Material provided

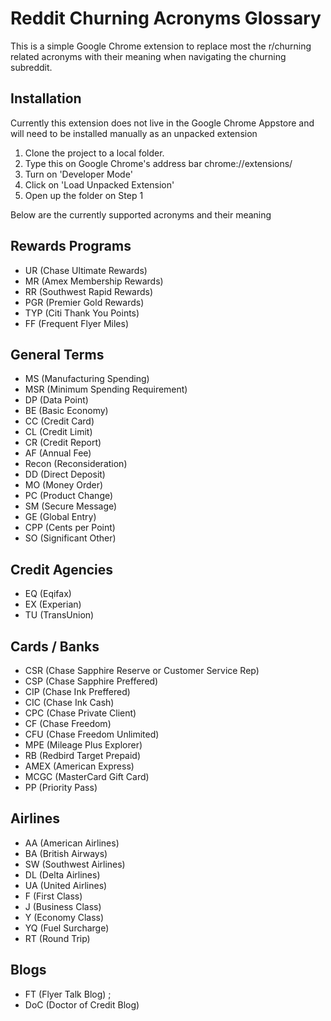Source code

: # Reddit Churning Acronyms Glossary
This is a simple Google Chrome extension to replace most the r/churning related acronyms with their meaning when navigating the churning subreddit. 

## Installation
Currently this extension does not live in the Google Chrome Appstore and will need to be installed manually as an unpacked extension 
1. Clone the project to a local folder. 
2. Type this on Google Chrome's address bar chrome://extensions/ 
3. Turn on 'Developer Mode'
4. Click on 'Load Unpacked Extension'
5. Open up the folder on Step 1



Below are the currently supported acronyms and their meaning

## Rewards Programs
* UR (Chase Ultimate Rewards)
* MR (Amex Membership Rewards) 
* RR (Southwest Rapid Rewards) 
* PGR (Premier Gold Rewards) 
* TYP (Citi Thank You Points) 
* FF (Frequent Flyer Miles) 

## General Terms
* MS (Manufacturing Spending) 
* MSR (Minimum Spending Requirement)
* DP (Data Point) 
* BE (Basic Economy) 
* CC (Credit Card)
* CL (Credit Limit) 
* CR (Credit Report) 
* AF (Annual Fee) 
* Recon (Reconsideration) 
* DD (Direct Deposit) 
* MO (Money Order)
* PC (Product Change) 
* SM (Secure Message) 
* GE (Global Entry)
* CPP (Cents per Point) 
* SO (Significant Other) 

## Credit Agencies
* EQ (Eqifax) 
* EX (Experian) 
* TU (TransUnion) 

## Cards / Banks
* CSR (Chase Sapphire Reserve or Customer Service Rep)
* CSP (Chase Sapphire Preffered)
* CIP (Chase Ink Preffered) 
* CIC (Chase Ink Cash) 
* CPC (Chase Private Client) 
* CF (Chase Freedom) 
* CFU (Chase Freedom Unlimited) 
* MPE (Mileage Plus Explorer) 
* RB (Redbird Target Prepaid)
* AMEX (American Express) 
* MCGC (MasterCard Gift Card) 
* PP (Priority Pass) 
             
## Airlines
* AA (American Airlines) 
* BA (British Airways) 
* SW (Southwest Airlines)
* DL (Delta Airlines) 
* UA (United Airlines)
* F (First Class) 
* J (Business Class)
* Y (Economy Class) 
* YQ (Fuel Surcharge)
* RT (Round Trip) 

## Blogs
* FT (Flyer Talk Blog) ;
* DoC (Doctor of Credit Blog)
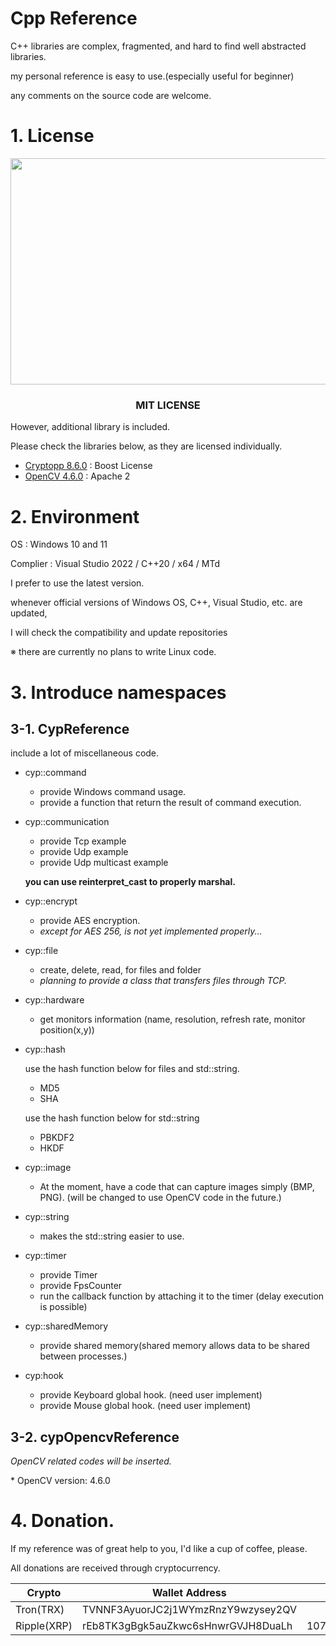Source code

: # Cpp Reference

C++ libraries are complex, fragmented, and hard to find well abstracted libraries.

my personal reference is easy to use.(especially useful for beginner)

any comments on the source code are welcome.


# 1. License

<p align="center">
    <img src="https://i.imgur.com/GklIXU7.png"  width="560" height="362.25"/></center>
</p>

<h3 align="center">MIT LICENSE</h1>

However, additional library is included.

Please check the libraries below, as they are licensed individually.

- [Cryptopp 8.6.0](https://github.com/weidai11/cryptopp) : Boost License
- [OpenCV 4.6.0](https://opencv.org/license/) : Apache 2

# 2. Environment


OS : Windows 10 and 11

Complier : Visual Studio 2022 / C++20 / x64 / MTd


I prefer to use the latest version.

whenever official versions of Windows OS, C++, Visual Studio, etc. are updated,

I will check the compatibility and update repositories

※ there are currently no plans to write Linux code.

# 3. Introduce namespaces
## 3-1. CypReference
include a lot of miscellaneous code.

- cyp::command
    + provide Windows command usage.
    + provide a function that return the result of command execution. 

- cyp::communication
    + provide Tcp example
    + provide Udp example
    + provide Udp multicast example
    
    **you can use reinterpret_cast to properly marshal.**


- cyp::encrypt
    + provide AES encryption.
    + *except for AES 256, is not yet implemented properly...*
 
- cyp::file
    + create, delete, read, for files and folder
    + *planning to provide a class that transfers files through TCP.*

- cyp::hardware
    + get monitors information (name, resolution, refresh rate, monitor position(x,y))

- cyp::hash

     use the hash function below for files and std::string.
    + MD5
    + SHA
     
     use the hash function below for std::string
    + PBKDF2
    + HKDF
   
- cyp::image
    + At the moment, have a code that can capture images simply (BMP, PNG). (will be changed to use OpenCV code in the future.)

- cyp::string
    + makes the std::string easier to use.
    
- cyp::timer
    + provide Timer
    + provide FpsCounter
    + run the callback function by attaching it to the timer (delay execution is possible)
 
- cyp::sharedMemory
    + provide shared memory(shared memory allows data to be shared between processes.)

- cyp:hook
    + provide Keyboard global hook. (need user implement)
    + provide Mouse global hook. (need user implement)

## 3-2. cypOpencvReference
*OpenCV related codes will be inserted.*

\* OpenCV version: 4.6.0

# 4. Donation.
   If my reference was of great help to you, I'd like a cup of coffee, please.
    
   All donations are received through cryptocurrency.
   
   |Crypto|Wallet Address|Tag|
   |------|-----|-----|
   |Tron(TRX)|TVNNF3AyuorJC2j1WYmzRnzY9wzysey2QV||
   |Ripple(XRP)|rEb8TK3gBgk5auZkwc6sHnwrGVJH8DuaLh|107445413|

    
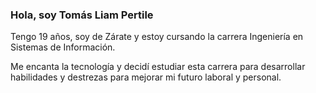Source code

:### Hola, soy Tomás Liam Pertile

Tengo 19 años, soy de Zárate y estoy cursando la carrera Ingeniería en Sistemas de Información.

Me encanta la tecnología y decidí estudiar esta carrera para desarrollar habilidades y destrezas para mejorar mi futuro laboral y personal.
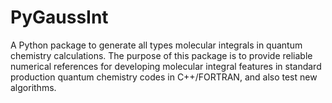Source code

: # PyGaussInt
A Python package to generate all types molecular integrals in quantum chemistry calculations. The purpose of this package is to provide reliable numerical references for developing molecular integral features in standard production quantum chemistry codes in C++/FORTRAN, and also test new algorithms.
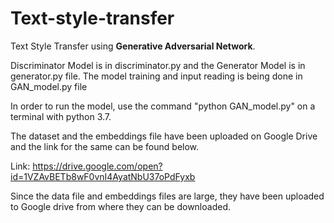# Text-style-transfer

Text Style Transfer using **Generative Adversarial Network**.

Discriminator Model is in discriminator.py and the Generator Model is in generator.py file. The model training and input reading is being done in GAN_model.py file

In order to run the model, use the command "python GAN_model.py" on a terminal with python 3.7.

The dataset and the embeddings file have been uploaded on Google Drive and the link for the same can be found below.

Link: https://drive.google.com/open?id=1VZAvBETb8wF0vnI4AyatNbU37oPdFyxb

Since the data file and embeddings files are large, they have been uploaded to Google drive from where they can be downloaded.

Exercise directions
The response should hold only an exact retyping of the lines from the beginning of the data through the line containing "(Minimum Spending Requirement)", both ends kept, pictures omitted.

Exercise solution
Source code

: # Reddit Churning Acronyms Glossary
This is a simple Google Chrome extension to replace most the r/churning related acronyms with their meaning when navigating the churning subreddit. 

## Installation
Currently this extension does not live in the Google Chrome Appstore and will need to be installed manually as an unpacked extension 
1. Clone the project to a local folder. 
2. Type this on Google Chrome's address bar chrome://extensions/ 
3. Turn on 'Developer Mode'
4. Click on 'Load Unpacked Extension'
5. Open up the folder on Step 1



Below are the currently supported acronyms and their meaning

## Rewards Programs
* UR (Chase Ultimate Rewards)
* MR (Amex Membership Rewards) 
* RR (Southwest Rapid Rewards) 
* PGR (Premier Gold Rewards) 
* TYP (Citi Thank You Points) 
* FF (Frequent Flyer Miles) 

## General Terms
* MS (Manufacturing Spending) 
* MSR (Minimum Spending Requirement)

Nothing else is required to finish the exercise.